I wish Microsoft would find people to assign good names to things and stick with those names. They have a habit of changing names on things to the point that they confuse people. The latest example is the announcement Microsoft made recently that they’re changing the name “WinFX” to “.Net Framework 3.0”. You would think this name isn’t confusing, because it appears to succeed .Net Framework 2.0, but in fact it is. Up to this point, Microsoft has been saying that WinFX will be a layer on top of .Net. It will be an add-on. It is still a layer on top of .Net–.Net 2.0, that is–the 2.0 CLR, 2.0 compilers, and the 2.0 Framework Class Library. But when WPF, WCF, and WF are released, they’re going to bundle it with the 2.0 CLR, compilers, and the 2.0 FCL, but they’re going to call the whole package “.Net Framework 3.0”. In addition they’re adding some tools to Visual Studio.
This is going to confuse people, because people are going to think now that Microsoft is foisting a whole new version of their programming languages, C# and VB.Net, a new version of the CLR, and a whole new version of the Framework Class Library on the development community, a little more than a year after they released .Net Framework 2.0. People are going to start saying things like, “Wait a minute! We just got done training our developers for .Net 2.0, and now they’re releasing 3.0?? You’ve got to be kidding me. Why did we train them for 2.0 when we should’ve waited to train them for 3.0,” or, “Are our 2.0 applications going to work in the 3.0 CLR?” These are all misconceptions, but I can guarantee you, there are going to be some people who have them, and Microsoft is going to have to do damage control to clear up the confusion.
One thing this does once and for all is you can’t corrolate the .Net Framework version number to the version of the CLR, the compilers, or the Framework Class Library. Great. It was so simple before.
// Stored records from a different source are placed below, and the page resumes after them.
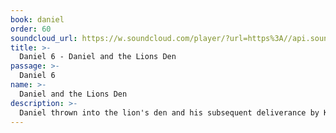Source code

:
 ```yaml
---
book: daniel
order: 60
soundcloud_url: https://w.soundcloud.com/player/?url=https%3A//api.soundcloud.com/tracks/
title: >-
  Daniel 6 - Daniel and the Lions Den
passage: >-
  Daniel 6
name: >-
  Daniel and the Lions Den
description: >-
  Daniel thrown into the lion's den and his subsequent deliverance by King Darius.
---
```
I’ll tell you what Microsoft should’ve done. If they wanted to rename WinFX to something that would’ve communicated continuity, they should’ve stuck with the 2.0 major version number, and called it something like .Net Framework 2.0 R2 (for Revision 2), or .Net Framework 2.0.5. This way, people could still identify the major version number with the version of the underlying technologies: CLR, compilers, and FCL.